Dec 07, 2016 2:08 PM

For many years, debates around housing supply have suggested that a model needs to be worked up that leverages investment into building new long-term, professionally managed privately rented accommodation, as is much more normal in other countries around the world.

Generation Rent has always argued that new supply will only help a small percentage of lucky renters, and that the priority should be to support legislative reform that would improve things for the over two million London renters in existing stock. 

Furthermore, the build-to-rent schemes we have seen in London to date have been high-value, aimed at the top of the market, and not accessible to most private tenants.

Last week the discussion moved on with the Mayor of London’s new supplementary planning guidance, which, amongst other things, produced the first definition of build-to-rent and set out the principles on which new developments of this sort would be taken forward in London.

Coming as it did with the new funding guidance for affordable housing, it has allowed us to understand better how the London Living Rent as an affordable tenure would work within these developments, and what is in it for private tenants.

The answer is less than we hoped for, but perhaps as much as we should expect. While we may want build-to-rent to be a driver of new, affordable and secure privately rented homes in the capital, it should more properly be seen as a means of leveraging a faster kind of supply (as homes are let out immediately) that will be suitable for some specific (higher-income) tenants.

So what of its social outcomes? The fact that build-to-rent developments will not be subject to the same 35% viability minimum as for-sale sites should already ring alarm bells that this isn’t going to drive up the building of much affordable stock.

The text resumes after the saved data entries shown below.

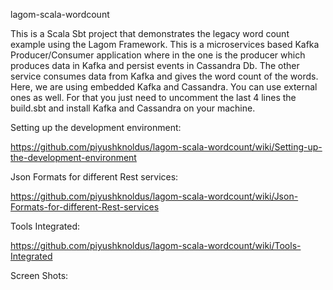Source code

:  lagom-scala-wordcount

This is a Scala Sbt project that demonstrates the legacy word count example using the Lagom Framework.
This is a microservices based Kafka Producer/Consumer application where in the one is the producer which produces data in Kafka and persist events in Cassandra Db. The other service consumes data from Kafka and gives the word count of the words.
Here, we are using embedded Kafka and Cassandra. You can use external ones as well. For that you just need to uncomment the last 4 lines the build.sbt and install Kafka and Cassandra on your machine.

Setting up the development environment:

https://github.com/piyushknoldus/lagom-scala-wordcount/wiki/Setting-up-the-development-environment

Json Formats for different Rest services:

https://github.com/piyushknoldus/lagom-scala-wordcount/wiki/Json-Formats-for-different-Rest-services

Tools Integrated:

https://github.com/piyushknoldus/lagom-scala-wordcount/wiki/Tools-Integrated

Screen Shots: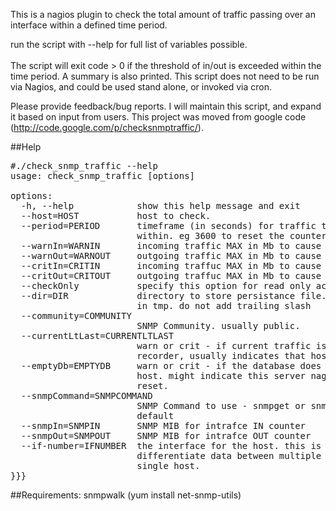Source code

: This is a nagios plugin to check the total amount of traffic passing over an interface within a defined time period. 

run the script with --help for full list of variables possible.<br>
<br>
The script will exit code > 0 if the threshold of in/out is exceeded within the time period. A summary is also printed. This script does not need to be run via Nagios, and could be used stand alone, or invoked via cron.

Please provide feedback/bug reports. I will maintain this script, and expand it based on input from users. This project was moved from google code (http://code.google.com/p/checksnmptraffic/).

##Help
<pre>
#./check_snmp_traffic --help
usage: check_snmp_traffic [options]

options:
  -h, --help            show this help message and exit
  --host=HOST           host to check.
  --period=PERIOD       timeframe (in seconds) for traffic threshold to occur
                        within. eg 3600 to reset the counter every hour.
  --warnIn=WARNIN       incoming traffic MAX in Mb to cause return warn
  --warnOut=WARNOUT     outgoing traffic MAX in Mb to cause return warn
  --critIn=CRITIN       incoming traffuc MAX in Mb to cause return crit
  --critOut=CRITOUT     outgoing traffuc MAX in Mb to cause return crit
  --checkOnly           specify this option for read only access to database.
  --dir=DIR             directory to store persistance file. reccomend storing
                        in tmp. do not add trailing slash
  --community=COMMUNITY
                        SNMP Community. usually public.
  --currentLtLast=CURRENTLTLAST
                        warn or crit - if current traffic is less than last
                        recorder, usually indicates that host was reset.
  --emptyDb=EMPTYDB     warn or crit - if the database does not contain this
                        host. might indicate this server nagios runs on was
                        reset.
  --snmpCommand=SNMPCOMMAND
                        SNMP Command to use - snmpget or snmpwalk. snmpget by
                        default
  --snmpIn=SNMPIN       SNMP MIB for intrafce IN counter
  --snmpOut=SNMPOUT     SNMP MIB for intrafce OUT counter
  --if-number=IFNUMBER  the interface for the host. this is used only to
                        differentiate data between multiple interfaces on a
                        single host.
}}}
</pre>

##Requirements:
snmpwalk (yum install net-snmp-utils)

The economics of build-to-rent are cited as the reason for this, but in practice we would expect developers to negotiate down the proportion of affordable housing on each site, given the returns they can make through high-value, market rent apartments and the lack of precedent in the city.

Compounding this is the ‘affordable’ homes they will need to offer. The guidance says that the affordable housing offer can be ‘discounted market rent’, ‘preferably’ the London Living Rent. The fact that the LLR isn’t mandated is problematic and you would expect homes to be built that cost much more to live in, given the difference between LLR levels of a third of local wages, and, say, 80% of the market.

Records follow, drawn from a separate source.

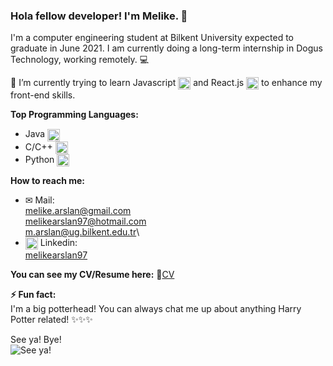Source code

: ### Hola fellow developer! I'm Melike. 👋

I'm a computer engineering student at Bilkent University expected to graduate in June 2021. I am currently doing a long-term internship in Dogus Technology, working remotely. 💻

🌱 I’m currently trying to learn Javascript <img src="https://simpleicons.org/icons/javascript.svg" width="20" align=center> and React.js <img src="https://simpleicons.org/icons/react.svg" width="20" align=center> to enhance my front-end skills.

**Top Programming Languages:**
- Java <img src="https://simpleicons.org/icons/java.svg" width="20" align=center>
- C/C++ <img src="https://simpleicons.org/icons/cplusplus.svg" width="20" align=center>
- Python <img src="https://simpleicons.org/icons/python.svg" width="20" align=center>


**How to reach me:**
- ✉ Mail:\
melike.arslan@gmail.com\
melikearslan97@hotmail.com\
m.arslan@ug.bilkent.edu.tr\
- <img src="https://simpleicons.org/icons/linkedin.svg" width="20" align=center> Linkedin:\
[melikearslan97](https://www.linkedin.com/in/melikearslan97/)

**You can see my CV/Resume here:**
📄[CV](https://drive.google.com/file/d/1fJ_pIKw9hoQ9g1pkR3WaHWd_vBMstcN5/view?usp=sharing)


**⚡ Fun fact:**\
I'm a big potterhead! You can always chat me up about anything Harry Potter related! ✨✨✨

See ya! Bye!\
![See ya!](https://media0.giphy.com/media/xm1Nzhnjfytby/giphy.webp?cid=ecf05e47p07osxuv2xad49tr0p8ngul8apm6fq8ruv6l9use&rid=giphy.webp)


<!--
**melikearslan/melikearslan** is a ✨ _special_ ✨ repository because its `README.md` (this file) appears on your GitHub profile.
-->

Beyond affordability, it is positive that tenants look likely to be more secure than in a typical PRS home. The guidance states that ‘Longer tenancies (three years or more) should be available to all tenants’, and that they should include break clauses to allow renters to exit with a month’s notice as necessary. CPI-linked rent increases would also be part of these contracts.

To confuse matters, though, the affordable housing prospectus this week also announced that London Living Rent homes would ultimately be a homeownership model, with each unit having to be sold into shared ownership after ten years, although this won’t apply on Build-to-Rent developments, only where LLR is built through other sites.

Having London Living Rent units with quite different tenancy models is confusing anyway, but raises the wider question of who these homes are really for, and what their long-term purpose is. The cost of homeownership in London is such that many tenants just need a secure, affordable home that won’t push them towards an unsuitable mortgage, and will allow them to stay somewhere long-term.

Where tenants don’t qualify for social housing, the London Living Rent should fit that bill for many renters. But none of these tenures are built with the long-term in mind. The new definition of Build-to-Rent states that homes on these developments must be rented for at least fifteen years.

It seems far from inconceivable that a developer would invest in a Build-to-Rent project, avoiding the more stringent affordability constraints put on sites for majority-sale, then rent out those homes at high rents for the time required, before finally cashing in and selling the units.

The guidance states that the affordable proportion in such a development would need to be retained, but given the uncertainty about what levels of affordable housing will be achieved, and at what rent levels, is this really the best use of planning powers?

The Mayor has repeatedly stated that it’s not just the numbers of homes we build that are important, but the types of homes. In other words, not all supply is good supply. This seems irrefutably true if, in the context of the city’s affordability crisis, precious land and resources are to be used for expensive, temporarily-rented private flats.

Ultimately it seems build-to-rent will work for some people, but not for most of ‘generation rent’, who will still be left wondering whether any politician understands what is needed to support them in the coming decades.